Download or read book The Gothic and the Rule of the Law, 1764-1820 written by Sue Chaplin and published by Springer. This book was released on 2007-04-11 with total page 183 pages. Available in PDF, EPUB and Kindle. Book excerpt: This book is the first full-length theoretical and historical study of the relation between early Gothic fiction and an emerging modern rule of law. The work identifies not only a political and cultural, but also an ontological relation between what critics have conceptualized as 'Gothic' and the nature and function of modern juridical power.

The Transatlantic Gothic Novel and the Law, 1790–1860

Download The Transatlantic Gothic Novel and the Law, 1790–1860 PDF Online Free

Author :
Publisher : Routledge
ISBN 13 : 1317013727
Total Pages : 199 pages
Book Rating : 4.3/5 (17 download)

DOWNLOAD NOW!


Book Synopsis The Transatlantic Gothic Novel and the Law, 1790–1860 by : Bridget M. Marshall

Download or read book The Transatlantic Gothic Novel and the Law, 1790–1860 written by Bridget M. Marshall and published by Routledge. This book was released on 2016-02-17 with total page 199 pages. Available in PDF, EPUB and Kindle.
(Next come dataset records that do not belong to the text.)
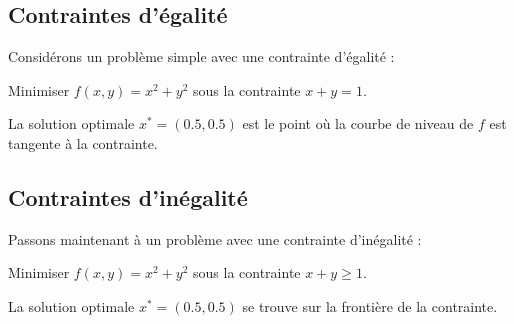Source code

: \subsection{Contraintes d'égalité}
Considérons un problème simple avec une contrainte d'égalité :
\begin{example}
    Minimiser \( f(x, y) = x^2 + y^2 \) sous la contrainte \( x + y = 1 \).

    \begin{center}
    \end{center}

    La solution optimale \( x^* = (0.5, 0.5) \) est le point où la courbe de niveau de \( f \) est tangente à la contrainte.
\end{example}

\subsection{Contraintes d'inégalité}

Passons maintenant à un problème avec une contrainte d'inégalité :

\begin{example}
    Minimiser \( f(x, y) = x^2 + y^2 \) sous la contrainte \( x + y \geq 1 \).

    \begin{center}
    \end{center}

    La solution optimale \( x^* = (0.5, 0.5) \) se trouve sur la frontière de la contrainte.
\end{example}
Book excerpt: Tracing the use of legal themes in the gothic novel, Bridget M. Marshall shows these devices reflect an outpouring of anxiety about the nature of justice. On both sides of the Atlantic, novelists like William Godwin, Mary Shelley, Charles Brockden Brown, and Hannah Crafts question the foundations of the Anglo-American justice system through their portrayals of criminal and judicial procedures and their use of found documents and legal forms as key plot devices. As gothic villains, from Walpole's Manfred to Godwin's Tyrrell to Stoker's Dracula, manipulate the law and legal system to expand their power, readers are confronted with a legal system that is not merely ineffective at stopping villains but actually enables them to inflict ever greater harm on their victims. By invoking actual laws like the Black Act in England or the Fugitive Slave Act in America, gothic novels connect the fantastic horrors that constitute their primary appeal with much more shocking examples of terror and injustice. Finally, the gothic novel's preoccupation with injustice is just one element of many that connects the genre to slave narratives and to the horrors of American slavery.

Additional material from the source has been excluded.